And yet there he was, smiling softly, opening his arms with that same tilted-head warmth he always had for her. There was a beat of silence, like time suspended. Then she smiled, eyes glinting with the start of tears, and ran down the stairs, flinging herself into his arms. He caught her easily, letting out a laugh as her feet lifted slightly off the ground.
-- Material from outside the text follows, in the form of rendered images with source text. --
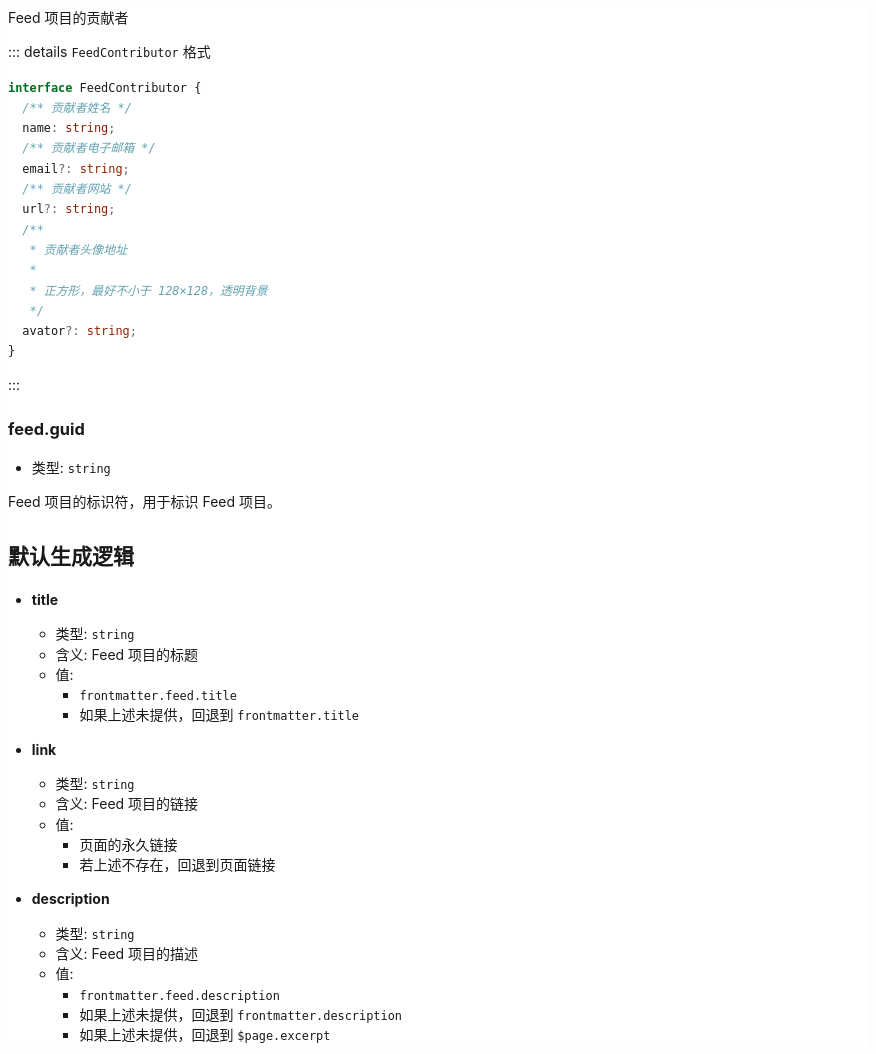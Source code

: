 Feed 项目的贡献者

::: details `FeedContributor` 格式

```ts
interface FeedContributor {
  /** 贡献者姓名 */
  name: string;
  /** 贡献者电子邮箱 */
  email?: string;
  /** 贡献者网站 */
  url?: string;
  /**
   * 贡献者头像地址
   *
   * 正方形，最好不小于 128×128，透明背景
   */
  avator?: string;
}
```

:::

### feed.guid

- 类型: `string`

Feed 项目的标识符，用于标识 Feed 项目。

## 默认生成逻辑

- **title**

  - 类型: `string`
  - 含义: Feed 项目的标题
  - 值:
    - `frontmatter.feed.title`
    - 如果上述未提供，回退到 `frontmatter.title`

- **link**

  - 类型: `string`
  - 含义: Feed 项目的链接
  - 值:
    - 页面的永久链接
    - 若上述不存在，回退到页面链接

- **description**

  - 类型: `string`
  - 含义: Feed 项目的描述
  - 值:
    - `frontmatter.feed.description`
    - 如果上述未提供，回退到 `frontmatter.description`
    - 如果上述未提供，回退到 `$page.excerpt`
Kei walked past them like nothing, his expression unreadable, his hands in his hoodie pocket as he went to sit at the table. But Akiteru noticed. He saw the flicker in his brother's eyes as Minami squealed into his shoulder, her feet off the ground, her face tucked into Akiteru's collar.
"Papa said you wouldn’t be in town until Christmas," she said, chin tucked into his shoulder.
He ruffled her hair like old times. "Did you really think I'd miss your birthday?"
He set her down and handed her a gift bag. Her eyes widened at the sight, but before her fingers could curl around the handle, one of the aunties swooped in, teasing.
"Ah ah ah, no peeking! We open gifts after dinner, remember?"
Minami groaned dramatically, slumping her shoulders in playful defeat. Akiteru chuckled, placing a hand on her back as they walked to the table.
"You still pout like you're ten," he said, and she laughed. Kei barely glanced up as his older brother ruffled his hair too, but he noticed the way his hand lingered.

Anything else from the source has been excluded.